TO: Members of the Assembly Committee on Human Services
FROM: Laura Remson Mitchell
Public Policy Analyst/Consultant/Writer
Member, Executive Committee, California Disability Alliance

Due to previous commitments, I was unable to attend your Wednesday, March 14, 2001, videoconference on "Supports for Californians with Disabilities: Enhancing Independence." However, I hope you will consider these written comments in the context of that hearing as well as in any other deliberations you may be called upon to make regarding people with disabilities.

One item on the draft agenda that I saw prior to the meeting opens the door to consideration of an issue that I feel has been overlooked, or at least under-appreciated. That agenda item is "Access to income support and health coverage."

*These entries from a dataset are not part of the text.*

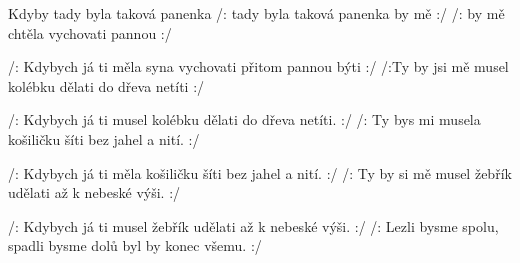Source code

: \begin{TEXT}{Kdyby tady byla taková panenka}
\SLOKA /:  tady byla taková panenka\NL
{} by mě  :/\NL
/:  by mě chtěla  vychovati\NL
{} pannou  :/
                                  
\SLOKA /: Kdybych já ti měla syna vychovati\NL          
přitom pannou býti :/\NL
/:Ty by jsi mě musel kolébku dělati\NL
do dřeva netíti :/

\SLOKA /: Kdybych já ti musel kolébku dělati\NL
do dřeva netíti. :/\NL
/: Ty bys mi musela košiličku šíti\NL
bez jahel a nití. :/

\SLOKA /: Kdybych já ti měla košiličku šíti\NL
bez jahel a nití. :/\NL
/: Ty by si mě musel žebřík udělati\NL
až k nebeské výši. :/

\SLOKA /: Kdybych já ti musel žebřík udělati\NL
až k nebeské výši. :/\NL
/: Lezli bysme spolu, spadli bysme dolů\NL
byl by konec všemu. :/
\end{TEXT}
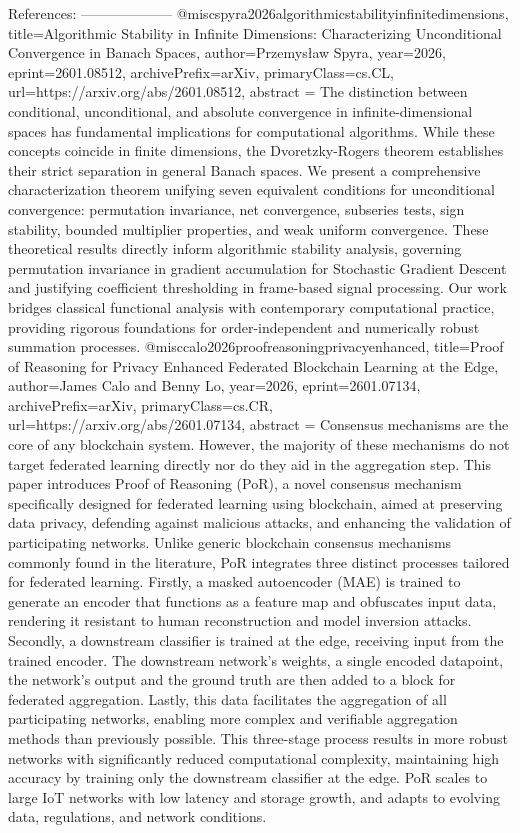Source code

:         References:
        --------------------
        @misc{spyra2026algorithmicstabilityinfinitedimensions,
      title={Algorithmic Stability in Infinite Dimensions: Characterizing Unconditional Convergence in Banach Spaces}, 
      author={Przemysław Spyra},
      year={2026},
      eprint={2601.08512},
      archivePrefix={arXiv},
      primaryClass={cs.CL},
      url={https://arxiv.org/abs/2601.08512},
      abstract = {The distinction between conditional, unconditional, and absolute convergence in infinite-dimensional spaces has fundamental implications for computational algorithms. While these concepts coincide in finite dimensions, the Dvoretzky-Rogers theorem establishes their strict separation in general Banach spaces. We present a comprehensive characterization theorem unifying seven equivalent conditions for unconditional convergence: permutation invariance, net convergence, subseries tests, sign stability, bounded multiplier properties, and weak uniform convergence. These theoretical results directly inform algorithmic stability analysis, governing permutation invariance in gradient accumulation for Stochastic Gradient Descent and justifying coefficient thresholding in frame-based signal processing. Our work bridges classical functional analysis with contemporary computational practice, providing rigorous foundations for order-independent and numerically robust summation processes.}
}@misc{calo2026proofreasoningprivacyenhanced,
      title={Proof of Reasoning for Privacy Enhanced Federated Blockchain Learning at the Edge}, 
      author={James Calo and Benny Lo},
      year={2026},
      eprint={2601.07134},
      archivePrefix={arXiv},
      primaryClass={cs.CR},
      url={https://arxiv.org/abs/2601.07134},
      abstract = {Consensus mechanisms are the core of any blockchain system. However, the majority of these mechanisms do not target federated learning directly nor do they aid in the aggregation step. This paper introduces Proof of Reasoning (PoR), a novel consensus mechanism specifically designed for federated learning using blockchain, aimed at preserving data privacy, defending against malicious attacks, and enhancing the validation of participating networks. Unlike generic blockchain consensus mechanisms commonly found in the literature, PoR integrates three distinct processes tailored for federated learning. Firstly, a masked autoencoder (MAE) is trained to generate an encoder that functions as a feature map and obfuscates input data, rendering it resistant to human reconstruction and model inversion attacks. Secondly, a downstream classifier is trained at the edge, receiving input from the trained encoder. The downstream network's weights, a single encoded datapoint, the network's output and the ground truth are then added to a block for federated aggregation. Lastly, this data facilitates the aggregation of all participating networks, enabling more complex and verifiable aggregation methods than previously possible. This three-stage process results in more robust networks with significantly reduced computational complexity, maintaining high accuracy by training only the downstream classifier at the edge. PoR scales to large IoT networks with low latency and storage growth, and adapts to evolving data, regulations, and network conditions.}
}
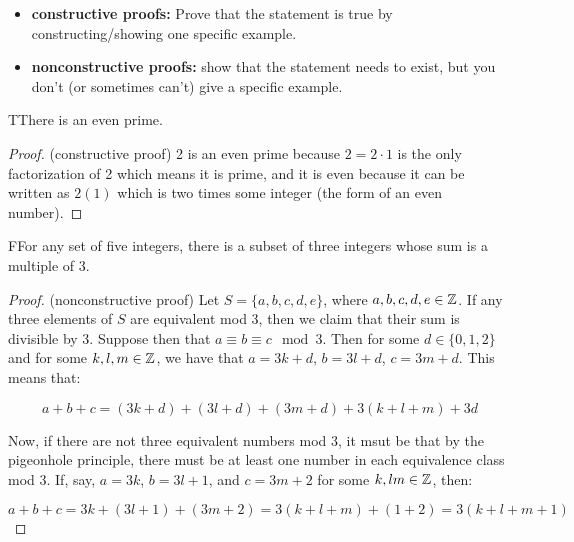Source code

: \begin{itemize}
    \item \textbf{constructive proofs:} Prove that the statement is true by constructing/showing one specific example. 
    \item \textbf{nonconstructive proofs:} show that the statement needs to exist, but you don't (or sometimes can't) give a specific example.
\end{itemize}


\begin{proposition}
    TThere is an even prime.
\end{proposition}

\begin{proof}
    (constructive proof) 2 is an even prime because $2=2\cdot 1$ is the only factorization of 2 which means it is prime, and it is even because it can be written as $2(1)$ which is two times some integer (the form of an even number). 
\end{proof}


\begin{proposition}
    FFor any set of five integers, there is a subset of three integers whose sum is a multiple of 3. 
\end{proposition}

\begin{proof}
    (nonconstructive proof) Let $S = \{a,b,c,d,e\}$, where $a,b,c,d,e\in\mathbb{Z}$. If any three elements of $S$ are equivalent mod 3, then we claim that their sum is divisible by 3. Suppose then that $a\equiv b\equiv c \mod 3$. Then for some $d \in \{0,1,2\}$ and for some $k,l,m\in\mathbb{Z}$, we have that $a=3k+d$, $b=3l+d$, $c=3m+d$. This means that:

    \[
        a+b+c = (3k+d) + (3l+d) + (3m+d) + 3(k+l+m) + 3d  
    \]

    Now, if there are not three equivalent numbers mod 3, it msut be that by the pigeonhole principle, there must be at least one number in each equivalence class mod 3. If, say, $a=3k$, $b=3l+1$, and $c=3m+2$ for some $k,lm\in\mathbb{Z}$, then:

    \[
        a + b + c = 3k + (3l+1) + (3m+2) = 3(k+l+m) + (1+2) = 3(k+l+m+1)  
    \]
\end{proof}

As I'm sure you know, both state and federal laws are attempting to remove long-standing disincentives to people with disabilities who currently are on public disability programs (SSDI or SSI) and who wish to return to work. This is entirely laudable. However, I am very concerned about attitudes I have heard/seen reflected by some officials working on these programs that seem to blithely assume that once a former Medi-Cal (or Medicare) recipient starts earning a large enough income, that person will simply be able to buy needed coverage in the private sector (or will be covered by adequate employer health benefits).

There are two major flaws in this reasoning:

  1. Unless a person with a disability is part of a group, he/she is unlikely to find affordable health coverage in the private market--and may not be able to get it at any price. Recent federal laws like the Health Insurance Portability and Accountability Act (HIPAA) notwithstanding, there is little if anything available to individuals with pre-existing conditions. Thus a person who gives up Medi-Cal to go to work and subsequently becomes ineligible for the buy-in program may find himself or herself unable to obtain affordable coverage in the private market. Even if the individual is willing and able to spend down to once again become eligible for Medi-Cal, the needed coverage simply may not be available during the spend-down period.
     
  2. Even if a person with a chronic disabling condition does manage to obtain private health coverage, chances are that the policy or health plan won't cover at least some of the items and services such a person is most likely to need. Personal assistance services is an obvious item that some individuals with disabilities need but which is seldom if ever covered by private health insurance. But many plans also omit or severely limit coverage for prescription drugs, durable medical equipment and other assistive devices, and rehabilitative therapies like physical, occupational and speech therapy.

All this makes it critically important for legislation and regulations that implement the federal and state work incentives laws to assure a seamless transition in and out of Medi-Cal for those who try returning to work.

Inadequate health coverage (both lack of insurance and under-insurance) is equally important for people with disabilities who are not beneficiaries of any public programs. For all of us with disabilities, the health-care system is about more than just medical treatment (as critically important as that is). The health-care system often is a bridge to our civil rights, independent living and full participation in the mainstream of American life.

If this committee truly wants to assure that people with disabilities can live independently for as long as possible, I believe it must address the problems created by disability-insensitive benefit design.

Medi-Cal recently made a modest move in the right direction by agreeing to modify a proposed regulation change. Responding to comments from me as well as from others in the disability community, DHS decided to modify its use of Medicare's definition of durable medical equipment in order to clarify that Medi-Cal covers DME for use in the community as well as for use in the home. This is an important step forward, but we have far to go.

Unfortunately, most private health plans say they use the Medicare "standard" for DME coverage, but the Medicare "reference list" that serves as a guideline is hopelessly unrealistic, is not logically justified by Medicare statutory or regulatory language, and in the long run could result in additional disability, hospitalizations and unnecessary institutionalization. (For more about this, please see the text of my presentation at the 2000 Annual Training Conference sponsored by the California Dept. of Aging and the Health Insurance Counseling and Advocacy Program (HICAP). You can find my speech at webspace.webring.com/people/rl/lrmidi/HICAPspch.htm.)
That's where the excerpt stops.